Problem to work on » Down to the last line, repeat the entries exactly.

━━━ Given records

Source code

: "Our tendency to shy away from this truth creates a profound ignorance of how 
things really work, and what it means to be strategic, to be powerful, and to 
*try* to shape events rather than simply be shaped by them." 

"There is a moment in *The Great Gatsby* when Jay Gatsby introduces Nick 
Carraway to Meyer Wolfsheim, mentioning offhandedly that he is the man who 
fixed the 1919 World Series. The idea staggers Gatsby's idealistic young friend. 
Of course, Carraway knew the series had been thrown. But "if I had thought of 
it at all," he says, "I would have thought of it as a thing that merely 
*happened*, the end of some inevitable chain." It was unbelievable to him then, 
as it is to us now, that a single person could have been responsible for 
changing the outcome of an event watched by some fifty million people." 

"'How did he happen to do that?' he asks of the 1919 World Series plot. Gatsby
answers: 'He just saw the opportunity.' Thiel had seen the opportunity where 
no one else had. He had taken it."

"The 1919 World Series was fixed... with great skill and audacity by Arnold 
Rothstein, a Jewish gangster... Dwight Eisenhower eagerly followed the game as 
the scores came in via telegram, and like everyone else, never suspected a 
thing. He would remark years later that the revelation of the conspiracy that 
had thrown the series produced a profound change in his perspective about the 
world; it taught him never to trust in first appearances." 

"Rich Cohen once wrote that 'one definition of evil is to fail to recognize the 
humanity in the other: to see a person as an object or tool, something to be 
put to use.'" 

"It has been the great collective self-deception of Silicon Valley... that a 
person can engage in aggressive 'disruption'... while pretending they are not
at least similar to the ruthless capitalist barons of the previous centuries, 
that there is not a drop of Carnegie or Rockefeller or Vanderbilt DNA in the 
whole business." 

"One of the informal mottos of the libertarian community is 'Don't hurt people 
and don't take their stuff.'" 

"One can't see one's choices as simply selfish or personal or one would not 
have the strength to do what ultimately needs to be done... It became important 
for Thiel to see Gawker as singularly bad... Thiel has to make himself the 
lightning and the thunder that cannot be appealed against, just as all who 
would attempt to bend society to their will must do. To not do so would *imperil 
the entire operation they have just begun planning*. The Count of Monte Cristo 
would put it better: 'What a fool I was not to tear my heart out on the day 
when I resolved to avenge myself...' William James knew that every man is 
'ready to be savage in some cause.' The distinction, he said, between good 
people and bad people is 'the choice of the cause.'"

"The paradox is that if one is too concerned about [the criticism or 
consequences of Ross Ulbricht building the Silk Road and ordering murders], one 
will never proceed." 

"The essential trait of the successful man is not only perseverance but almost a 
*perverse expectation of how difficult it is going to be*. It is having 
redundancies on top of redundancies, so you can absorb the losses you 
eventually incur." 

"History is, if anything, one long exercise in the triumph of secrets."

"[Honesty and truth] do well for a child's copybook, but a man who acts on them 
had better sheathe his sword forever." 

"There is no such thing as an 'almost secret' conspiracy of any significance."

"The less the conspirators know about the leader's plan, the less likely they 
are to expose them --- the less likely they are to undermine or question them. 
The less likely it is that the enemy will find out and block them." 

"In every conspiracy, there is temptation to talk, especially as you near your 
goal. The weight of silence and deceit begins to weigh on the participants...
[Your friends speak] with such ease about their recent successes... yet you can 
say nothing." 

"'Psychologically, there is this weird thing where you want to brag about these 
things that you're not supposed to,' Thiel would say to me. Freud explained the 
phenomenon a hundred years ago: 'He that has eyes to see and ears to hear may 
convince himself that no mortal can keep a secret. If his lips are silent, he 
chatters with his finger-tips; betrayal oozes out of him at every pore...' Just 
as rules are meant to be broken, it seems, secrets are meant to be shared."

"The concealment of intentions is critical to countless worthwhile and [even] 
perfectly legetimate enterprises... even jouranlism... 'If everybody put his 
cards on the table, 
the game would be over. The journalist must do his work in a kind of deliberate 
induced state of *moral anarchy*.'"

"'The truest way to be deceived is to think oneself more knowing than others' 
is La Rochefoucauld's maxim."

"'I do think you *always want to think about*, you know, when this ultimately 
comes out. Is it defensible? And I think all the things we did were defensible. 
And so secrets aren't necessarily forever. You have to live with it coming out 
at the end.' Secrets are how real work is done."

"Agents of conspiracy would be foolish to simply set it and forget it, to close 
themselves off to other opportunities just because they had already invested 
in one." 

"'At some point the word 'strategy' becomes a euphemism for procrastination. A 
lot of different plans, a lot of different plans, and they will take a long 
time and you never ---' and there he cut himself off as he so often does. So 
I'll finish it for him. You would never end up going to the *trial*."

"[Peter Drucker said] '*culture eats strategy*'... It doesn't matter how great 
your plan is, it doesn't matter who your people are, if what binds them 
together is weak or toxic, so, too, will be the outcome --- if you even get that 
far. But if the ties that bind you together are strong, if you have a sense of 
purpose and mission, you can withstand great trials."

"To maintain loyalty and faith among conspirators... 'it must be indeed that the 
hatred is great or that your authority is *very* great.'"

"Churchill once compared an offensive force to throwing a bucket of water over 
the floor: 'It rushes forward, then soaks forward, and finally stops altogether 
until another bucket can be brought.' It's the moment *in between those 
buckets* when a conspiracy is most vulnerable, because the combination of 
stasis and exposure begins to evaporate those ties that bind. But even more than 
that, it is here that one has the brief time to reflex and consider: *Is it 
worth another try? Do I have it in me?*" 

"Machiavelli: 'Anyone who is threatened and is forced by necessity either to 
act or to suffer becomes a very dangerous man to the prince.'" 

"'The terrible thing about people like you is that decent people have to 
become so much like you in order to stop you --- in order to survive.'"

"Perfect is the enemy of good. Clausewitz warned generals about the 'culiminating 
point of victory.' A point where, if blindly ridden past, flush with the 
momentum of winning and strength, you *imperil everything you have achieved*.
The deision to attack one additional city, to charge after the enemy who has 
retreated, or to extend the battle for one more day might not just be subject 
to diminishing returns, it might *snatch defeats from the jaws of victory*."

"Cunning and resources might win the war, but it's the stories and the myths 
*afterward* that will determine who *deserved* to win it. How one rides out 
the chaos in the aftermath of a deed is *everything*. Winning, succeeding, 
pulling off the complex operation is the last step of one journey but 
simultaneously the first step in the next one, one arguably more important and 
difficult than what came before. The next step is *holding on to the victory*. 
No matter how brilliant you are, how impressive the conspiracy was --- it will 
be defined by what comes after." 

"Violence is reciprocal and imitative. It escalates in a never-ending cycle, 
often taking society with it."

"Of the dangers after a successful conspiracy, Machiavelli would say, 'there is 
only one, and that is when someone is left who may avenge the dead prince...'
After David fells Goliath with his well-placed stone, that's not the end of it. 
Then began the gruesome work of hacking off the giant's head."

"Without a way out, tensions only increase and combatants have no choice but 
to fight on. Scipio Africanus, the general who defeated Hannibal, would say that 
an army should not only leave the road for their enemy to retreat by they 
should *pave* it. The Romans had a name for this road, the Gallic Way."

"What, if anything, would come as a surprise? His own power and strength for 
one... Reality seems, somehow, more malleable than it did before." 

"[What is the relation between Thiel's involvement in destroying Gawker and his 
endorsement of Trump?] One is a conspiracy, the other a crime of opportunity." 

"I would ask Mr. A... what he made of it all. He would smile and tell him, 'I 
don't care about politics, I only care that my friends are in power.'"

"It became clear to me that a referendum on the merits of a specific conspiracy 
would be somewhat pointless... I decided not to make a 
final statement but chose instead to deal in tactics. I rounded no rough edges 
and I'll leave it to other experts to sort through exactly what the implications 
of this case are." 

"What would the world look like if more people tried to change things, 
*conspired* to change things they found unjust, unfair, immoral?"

━━━━━━

Reply »
Source code

: "Our tendency to shy away from this truth creates a profound ignorance of how 
things really work, and what it means to be strategic, to be powerful, and to 
*try* to shape events rather than simply be shaped by them." 

"There is a moment in *The Great Gatsby* when Jay Gatsby introduces Nick 
Carraway to Meyer Wolfsheim, mentioning offhandedly that he is the man who 
fixed the 1919 World Series. The idea staggers Gatsby's idealistic young friend. 
Of course, Carraway knew the series had been thrown. But "if I had thought of 
it at all," he says, "I would have thought of it as a thing that merely 
*happened*, the end of some inevitable chain." It was unbelievable to him then, 
as it is to us now, that a single person could have been responsible for 
changing the outcome of an event watched by some fifty million people." 

"'How did he happen to do that?' he asks of the 1919 World Series plot. Gatsby
answers: 'He just saw the opportunity.' Thiel had seen the opportunity where 
no one else had. He had taken it."

"The 1919 World Series was fixed... with great skill and audacity by Arnold 
Rothstein, a Jewish gangster... Dwight Eisenhower eagerly followed the game as 
the scores came in via telegram, and like everyone else, never suspected a 
thing. He would remark years later that the revelation of the conspiracy that 
had thrown the series produced a profound change in his perspective about the 
world; it taught him never to trust in first appearances." 

"Rich Cohen once wrote that 'one definition of evil is to fail to recognize the 
humanity in the other: to see a person as an object or tool, something to be 
put to use.'" 

"It has been the great collective self-deception of Silicon Valley... that a 
person can engage in aggressive 'disruption'... while pretending they are not
at least similar to the ruthless capitalist barons of the previous centuries, 
that there is not a drop of Carnegie or Rockefeller or Vanderbilt DNA in the 
whole business." 

"One of the informal mottos of the libertarian community is 'Don't hurt people 
and don't take their stuff.'" 

"One can't see one's choices as simply selfish or personal or one would not 
have the strength to do what ultimately needs to be done... It became important 
for Thiel to see Gawker as singularly bad... Thiel has to make himself the 
lightning and the thunder that cannot be appealed against, just as all who 
would attempt to bend society to their will must do. To not do so would *imperil 
the entire operation they have just begun planning*. The Count of Monte Cristo 
would put it better: 'What a fool I was not to tear my heart out on the day 
when I resolved to avenge myself...' William James knew that every man is 
'ready to be savage in some cause.' The distinction, he said, between good 
people and bad people is 'the choice of the cause.'"

"The paradox is that if one is too concerned about [the criticism or 
consequences of Ross Ulbricht building the Silk Road and ordering murders], one 
will never proceed." 

"The essential trait of the successful man is not only perseverance but almost a 
*perverse expectation of how difficult it is going to be*. It is having 
redundancies on top of redundancies, so you can absorb the losses you 
eventually incur." 

"History is, if anything, one long exercise in the triumph of secrets."

"[Honesty and truth] do well for a child's copybook, but a man who acts on them 
had better sheathe his sword forever." 

"There is no such thing as an 'almost secret' conspiracy of any significance."

"The less the conspirators know about the leader's plan, the less likely they 
are to expose them --- the less likely they are to undermine or question them. 
The less likely it is that the enemy will find out and block them." 

"In every conspiracy, there is temptation to talk, especially as you near your 
goal. The weight of silence and deceit begins to weigh on the participants...
[Your friends speak] with such ease about their recent successes... yet you can 
say nothing." 

"'Psychologically, there is this weird thing where you want to brag about these 
things that you're not supposed to,' Thiel would say to me. Freud explained the 
phenomenon a hundred years ago: 'He that has eyes to see and ears to hear may 
convince himself that no mortal can keep a secret. If his lips are silent, he 
chatters with his finger-tips; betrayal oozes out of him at every pore...' Just 
as rules are meant to be broken, it seems, secrets are meant to be shared."

"The concealment of intentions is critical to countless worthwhile and [even] 
perfectly legetimate enterprises... even jouranlism... 'If everybody put his 
cards on the table, 
the game would be over. The journalist must do his work in a kind of deliberate 
induced state of *moral anarchy*.'"

"'The truest way to be deceived is to think oneself more knowing than others' 
is La Rochefoucauld's maxim."

"'I do think you *always want to think about*, you know, when this ultimately 
comes out. Is it defensible? And I think all the things we did were defensible. 
And so secrets aren't necessarily forever. You have to live with it coming out 
at the end.' Secrets are how real work is done."

"Agents of conspiracy would be foolish to simply set it and forget it, to close 
themselves off to other opportunities just because they had already invested 
in one." 

"'At some point the word 'strategy' becomes a euphemism for procrastination. A 
lot of different plans, a lot of different plans, and they will take a long 
time and you never ---' and there he cut himself off as he so often does. So 
I'll finish it for him. You would never end up going to the *trial*."

"[Peter Drucker said] '*culture eats strategy*'... It doesn't matter how great 
your plan is, it doesn't matter who your people are, if what binds them 
together is weak or toxic, so, too, will be the outcome --- if you even get that 
far. But if the ties that bind you together are strong, if you have a sense of 
purpose and mission, you can withstand great trials."

"To maintain loyalty and faith among conspirators... 'it must be indeed that the 
hatred is great or that your authority is *very* great.'"

"Churchill once compared an offensive force to throwing a bucket of water over 
the floor: 'It rushes forward, then soaks forward, and finally stops altogether 
until another bucket can be brought.' It's the moment *in between those 
buckets* when a conspiracy is most vulnerable, because the combination of 
stasis and exposure begins to evaporate those ties that bind. But even more than 
that, it is here that one has the brief time to reflex and consider: *Is it 
worth another try? Do I have it in me?*" 

"Machiavelli: 'Anyone who is threatened and is forced by necessity either to 
act or to suffer becomes a very dangerous man to the prince.'" 

"'The terrible thing about people like you is that decent people have to 
become so much like you in order to stop you --- in order to survive.'"

"Perfect is the enemy of good. Clausewitz warned generals about the 'culiminating 
point of victory.' A point where, if blindly ridden past, flush with the 
momentum of winning and strength, you *imperil everything you have achieved*.
The deision to attack one additional city, to charge after the enemy who has 
retreated, or to extend the battle for one more day might not just be subject 
to diminishing returns, it might *snatch defeats from the jaws of victory*."

"Cunning and resources might win the war, but it's the stories and the myths 
*afterward* that will determine who *deserved* to win it. How one rides out 
the chaos in the aftermath of a deed is *everything*. Winning, succeeding, 
pulling off the complex operation is the last step of one journey but 
simultaneously the first step in the next one, one arguably more important and 
difficult than what came before. The next step is *holding on to the victory*. 
No matter how brilliant you are, how impressive the conspiracy was --- it will 
be defined by what comes after." 

"Violence is reciprocal and imitative. It escalates in a never-ending cycle, 
often taking society with it."

"Of the dangers after a successful conspiracy, Machiavelli would say, 'there is 
only one, and that is when someone is left who may avenge the dead prince...'
After David fells Goliath with his well-placed stone, that's not the end of it. 
Then began the gruesome work of hacking off the giant's head."

"Without a way out, tensions only increase and combatants have no choice but 
to fight on. Scipio Africanus, the general who defeated Hannibal, would say that 
an army should not only leave the road for their enemy to retreat by they 
should *pave* it. The Romans had a name for this road, the Gallic Way."

"What, if anything, would come as a surprise? His own power and strength for 
one... Reality seems, somehow, more malleable than it did before." 

"[What is the relation between Thiel's involvement in destroying Gawker and his 
endorsement of Trump?] One is a conspiracy, the other a crime of opportunity." 

"I would ask Mr. A... what he made of it all. He would smile and tell him, 'I 
don't care about politics, I only care that my friends are in power.'"

"It became clear to me that a referendum on the merits of a specific conspiracy 
would be somewhat pointless... I decided not to make a 
final statement but chose instead to deal in tactics. I rounded no rough edges 
and I'll leave it to other experts to sort through exactly what the implications 
of this case are." 

"What would the world look like if more people tried to change things, 
*conspired* to change things they found unjust, unfair, immoral?"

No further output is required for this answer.